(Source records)
◇ ◇ ◇ ◇

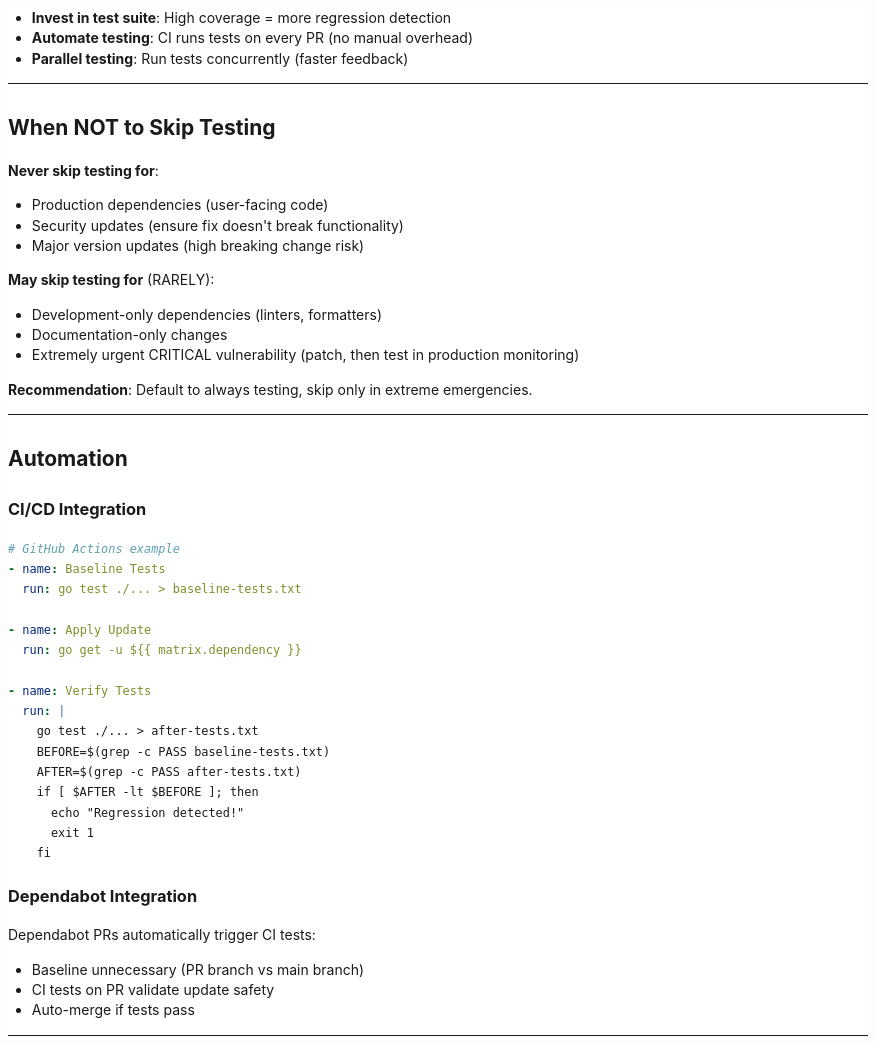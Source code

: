 - **Invest in test suite**: High coverage = more regression detection
- **Automate testing**: CI runs tests on every PR (no manual overhead)
- **Parallel testing**: Run tests concurrently (faster feedback)

---

## When NOT to Skip Testing

**Never skip testing for**:
- Production dependencies (user-facing code)
- Security updates (ensure fix doesn't break functionality)
- Major version updates (high breaking change risk)

**May skip testing for** (RARELY):
- Development-only dependencies (linters, formatters)
- Documentation-only changes
- Extremely urgent CRITICAL vulnerability (patch, then test in production monitoring)

**Recommendation**: Default to always testing, skip only in extreme emergencies.

---

## Automation

### CI/CD Integration

```yaml
# GitHub Actions example
- name: Baseline Tests
  run: go test ./... > baseline-tests.txt

- name: Apply Update
  run: go get -u ${{ matrix.dependency }}

- name: Verify Tests
  run: |
    go test ./... > after-tests.txt
    BEFORE=$(grep -c PASS baseline-tests.txt)
    AFTER=$(grep -c PASS after-tests.txt)
    if [ $AFTER -lt $BEFORE ]; then
      echo "Regression detected!"
      exit 1
    fi
```

### Dependabot Integration

Dependabot PRs automatically trigger CI tests:
- Baseline unnecessary (PR branch vs main branch)
- CI tests on PR validate update safety
- Auto-merge if tests pass

---
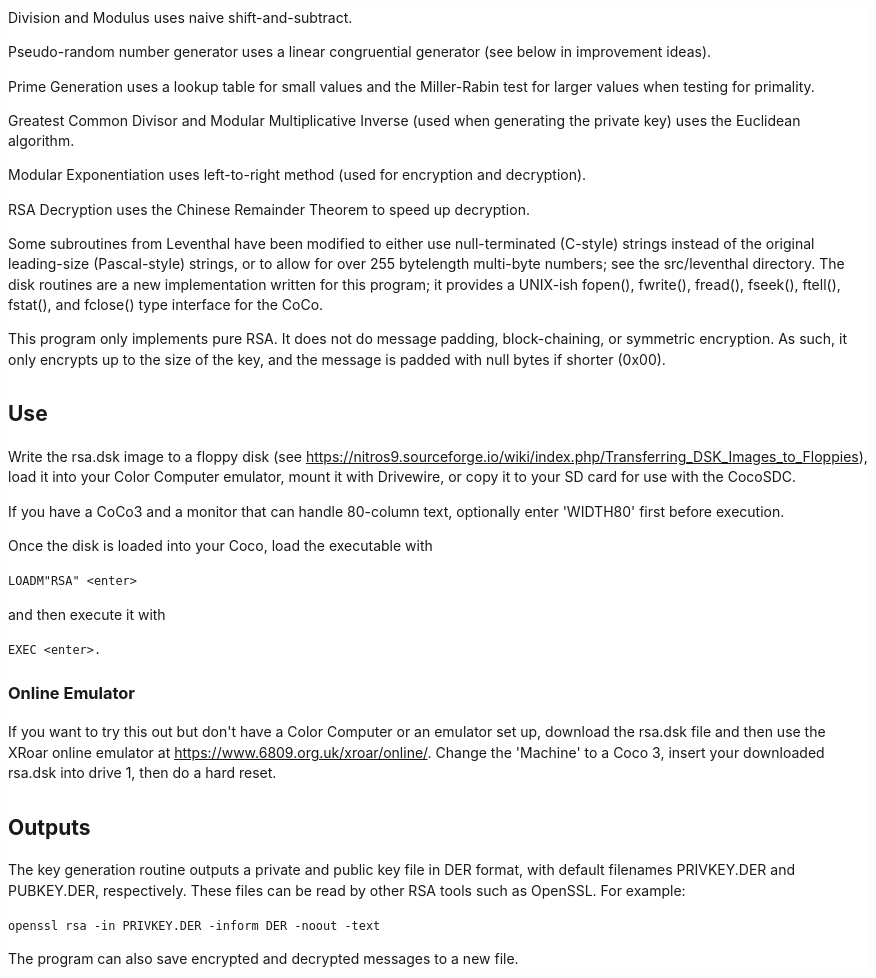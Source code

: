 Division and Modulus uses naive shift-and-subtract.

Pseudo-random number generator uses a linear congruential generator (see below in improvement ideas).

Prime Generation uses a lookup table for small values and the Miller-Rabin test for larger values when testing for primality.

Greatest Common Divisor and Modular Multiplicative Inverse (used when generating the private key) uses the Euclidean algorithm.

Modular Exponentiation uses left-to-right method (used for encryption and decryption).

RSA Decryption uses the Chinese Remainder Theorem to speed up decryption.

Some subroutines from Leventhal have been modified to either use null-terminated (C-style) strings instead of the original leading-size (Pascal-style) strings, or to allow for over 255 bytelength multi-byte numbers; see the src/leventhal directory.
The disk routines are a new implementation written for this program; it provides a UNIX-ish fopen(), fwrite(), fread(), fseek(), ftell(), fstat(), and fclose() type interface for the CoCo.

This program only implements pure RSA. It does not do message padding, block-chaining, or symmetric encryption. As such, it only encrypts up to the size of the key, and the message is padded with null bytes if shorter (0x00).

## Use

Write the rsa.dsk image to a floppy disk (see https://nitros9.sourceforge.io/wiki/index.php/Transferring_DSK_Images_to_Floppies), load it into your Color Computer emulator, mount it with Drivewire, or copy it to your SD card for use with the CocoSDC. 

If you have a CoCo3 and a monitor that can handle 80-column text, optionally enter 'WIDTH80' first before execution.

Once the disk is loaded into your Coco, load the executable with 

    LOADM"RSA" <enter>

and then execute it with 

    EXEC <enter>.

### Online Emulator

If you want to try this out but don't have a Color Computer or an emulator set up, download the rsa.dsk file and then use the XRoar online emulator at https://www.6809.org.uk/xroar/online/. Change the 'Machine' to a Coco 3, insert your downloaded rsa.dsk into drive 1, then do a hard reset. 

## Outputs

The key generation routine outputs a private and public key file in DER format, with default filenames PRIVKEY.DER and PUBKEY.DER, respectively. These files can be read by other RSA tools such as OpenSSL. For example:

    openssl rsa -in PRIVKEY.DER -inform DER -noout -text

The program can also save encrypted and decrypted messages to a new file.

◇ ◇ ◇ ◇

* [PROBLEM DETAILS]: Copy all of the entries verbatim, leaving out any pictures they contain.

* [ANSWER FOR THE TASK]:
Source code

: - **Invest in test suite**: High coverage = more regression detection
- **Automate testing**: CI runs tests on every PR (no manual overhead)
- **Parallel testing**: Run tests concurrently (faster feedback)

---

## When NOT to Skip Testing

**Never skip testing for**:
- Production dependencies (user-facing code)
- Security updates (ensure fix doesn't break functionality)
- Major version updates (high breaking change risk)

**May skip testing for** (RARELY):
- Development-only dependencies (linters, formatters)
- Documentation-only changes
- Extremely urgent CRITICAL vulnerability (patch, then test in production monitoring)

**Recommendation**: Default to always testing, skip only in extreme emergencies.

---

## Automation

### CI/CD Integration

```yaml
# GitHub Actions example
- name: Baseline Tests
  run: go test ./... > baseline-tests.txt

- name: Apply Update
  run: go get -u ${{ matrix.dependency }}

- name: Verify Tests
  run: |
    go test ./... > after-tests.txt
    BEFORE=$(grep -c PASS baseline-tests.txt)
    AFTER=$(grep -c PASS after-tests.txt)
    if [ $AFTER -lt $BEFORE ]; then
      echo "Regression detected!"
      exit 1
    fi
```

### Dependabot Integration

Dependabot PRs automatically trigger CI tests:
- Baseline unnecessary (PR branch vs main branch)
- CI tests on PR validate update safety
- Auto-merge if tests pass

---
Source code

: Division and Modulus uses naive shift-and-subtract.

Pseudo-random number generator uses a linear congruential generator (see below in improvement ideas).

Prime Generation uses a lookup table for small values and the Miller-Rabin test for larger values when testing for primality.

Greatest Common Divisor and Modular Multiplicative Inverse (used when generating the private key) uses the Euclidean algorithm.

Modular Exponentiation uses left-to-right method (used for encryption and decryption).

RSA Decryption uses the Chinese Remainder Theorem to speed up decryption.

Some subroutines from Leventhal have been modified to either use null-terminated (C-style) strings instead of the original leading-size (Pascal-style) strings, or to allow for over 255 bytelength multi-byte numbers; see the src/leventhal directory.
The disk routines are a new implementation written for this program; it provides a UNIX-ish fopen(), fwrite(), fread(), fseek(), ftell(), fstat(), and fclose() type interface for the CoCo.

This program only implements pure RSA. It does not do message padding, block-chaining, or symmetric encryption. As such, it only encrypts up to the size of the key, and the message is padded with null bytes if shorter (0x00).

## Use

Write the rsa.dsk image to a floppy disk (see https://nitros9.sourceforge.io/wiki/index.php/Transferring_DSK_Images_to_Floppies), load it into your Color Computer emulator, mount it with Drivewire, or copy it to your SD card for use with the CocoSDC. 

If you have a CoCo3 and a monitor that can handle 80-column text, optionally enter 'WIDTH80' first before execution.

Once the disk is loaded into your Coco, load the executable with 

    LOADM"RSA" <enter>

and then execute it with 

    EXEC <enter>.

### Online Emulator

If you want to try this out but don't have a Color Computer or an emulator set up, download the rsa.dsk file and then use the XRoar online emulator at https://www.6809.org.uk/xroar/online/. Change the 'Machine' to a Coco 3, insert your downloaded rsa.dsk into drive 1, then do a hard reset. 

## Outputs

The key generation routine outputs a private and public key file in DER format, with default filenames PRIVKEY.DER and PUBKEY.DER, respectively. These files can be read by other RSA tools such as OpenSSL. For example:

    openssl rsa -in PRIVKEY.DER -inform DER -noout -text

The program can also save encrypted and decrypted messages to a new file.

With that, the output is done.